Ofício de enganador


Certamente se você começou a ler este texto você quer saber simplesmente se ele tem um propósito – positivo ou negativo – se lhe será engraçado, orientador ou lhe fará pensar ou questionar alguma coisa. Tudo comum. Provavelmente você não vai contar quantos “que”, “você” ou “e”; as palavras repetidas ou se há algum equívoco na construção dos períodos e orações. Se você não for das letras ou do jornalismo, ou daqueles aficionados por literatura ou leitura, certamente não ficará perdendo tempo em observar uma vírgula fora do lugar, um ponto que não está aqui ou ali, uma expressão ou palavra mais apropriada. Pois é, você é livre, não sofre disso e talvez nunca tenha de viver os dramas de um articulista, jornalista, cronista, escritor, que seja.

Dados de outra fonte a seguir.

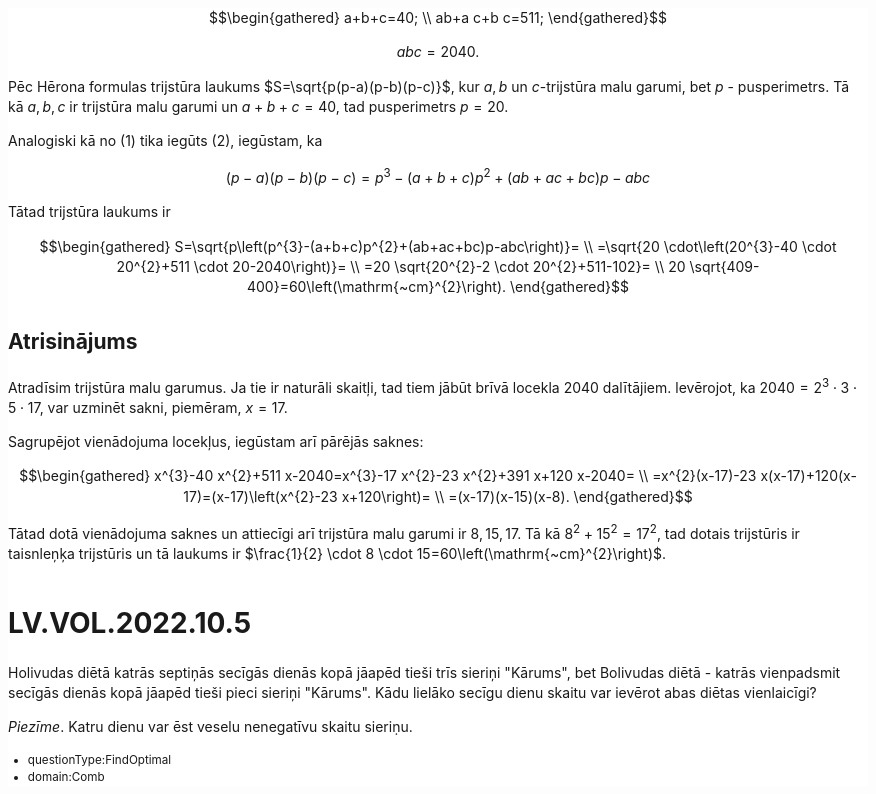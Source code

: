 $$\begin{gathered}
a+b+c=40; \\
ab+a c+b c=511;
\end{gathered}$$

$$abc=2040.$$

Pēc Hērona formulas trijstūra laukums $S=\sqrt{p(p-a)(p-b)(p-c)}$, kur $a, b$ 
un $c$-trijstūra malu garumi, bet $p$ - pusperimetrs. Tā kā $a, b, c$ ir 
trijstūra malu garumi un $a+b+c=40$, tad pusperimetrs $p=20$.

Analogiski kā no (1) tika iegūts (2), iegūstam, ka

$$(p-a)(p-b)(p-c)=p^{3}-(a+b+c)p^{2}+(ab+ac+bc)p-abc$$

Tātad trijstūra laukums ir

$$\begin{gathered}
S=\sqrt{p\left(p^{3}-(a+b+c)p^{2}+(ab+ac+bc)p-abc\right)}= \\
=\sqrt{20 \cdot\left(20^{3}-40 \cdot 20^{2}+511 \cdot 20-2040\right)}= \\
=20 \sqrt{20^{2}-2 \cdot 20^{2}+511-102}= \\
20 \sqrt{409-400}=60\left(\mathrm{~cm}^{2}\right).
\end{gathered}$$

## Atrisinājums

Atradīsim trijstūra malu garumus. Ja tie ir naturāli skaitļi, tad tiem jābūt 
brīvā locekla $2040$ dalītājiem. levērojot, ka 
$2040=2^{3} \cdot 3 \cdot 5 \cdot 17$, var uzminēt sakni, piemēram, $x=17$.

Sagrupējot vienādojuma locekļus, iegūstam arī pārējās saknes:

$$\begin{gathered}
x^{3}-40 x^{2}+511 x-2040=x^{3}-17 x^{2}-23 x^{2}+391 x+120 x-2040= \\
=x^{2}(x-17)-23 x(x-17)+120(x-17)=(x-17)\left(x^{2}-23 x+120\right)= \\
=(x-17)(x-15)(x-8).
\end{gathered}$$

Tātad dotā vienādojuma saknes un attiecīgi arī trijstūra malu garumi ir 
$8,15,17$. Tā kā $8^{2}+15^{2}=17^{2}$, tad dotais trijstūris ir taisnleņķa 
trijstūris un tā laukums ir 
$\frac{1}{2} \cdot 8 \cdot 15=60\left(\mathrm{~cm}^{2}\right)$.


# <lo-sample/> LV.VOL.2022.10.5

Holivudas diētā katrās septiņās secīgās dienās kopā jāapēd tieši trīs sieriņi 
"Kārums", bet Bolivudas diētā - katrās vienpadsmit secīgās dienās kopā jāapēd 
tieši pieci sieriņi "Kārums". Kādu lielāko secīgu dienu skaitu var ievērot abas
diētas vienlaicīgi?

$Piezīme.$ Katru dienu var ēst veselu nenegatīvu skaitu sieriṇu.

<small>

* questionType:FindOptimal
* domain:Comb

Para você tanto faz a quantidade de vezes que reescrevi este trecho do texto até chegar neste ponto. Ou o número de leituras que fiz até deixar essa conversa o mais redonda possível para o seu agrado – ou não. Você nem imagina o quanto incomoda ficar pensando se é melhor colocar um travessão, uma vírgula ou mesmo um ponto, só pela rebeldia. Porque você não escolheu ser escritor. Você é uma pessoa normal que pode viver a vida apenas lendo o que pessoas como eu faço, ou tento fazer.

Eu queria largar este negócio de escrever, começar a vender carros, carne, contrabando. Entrar para a política e ganhar muito dinheiro. Mas sabem o que dizem, quando se tem um vício...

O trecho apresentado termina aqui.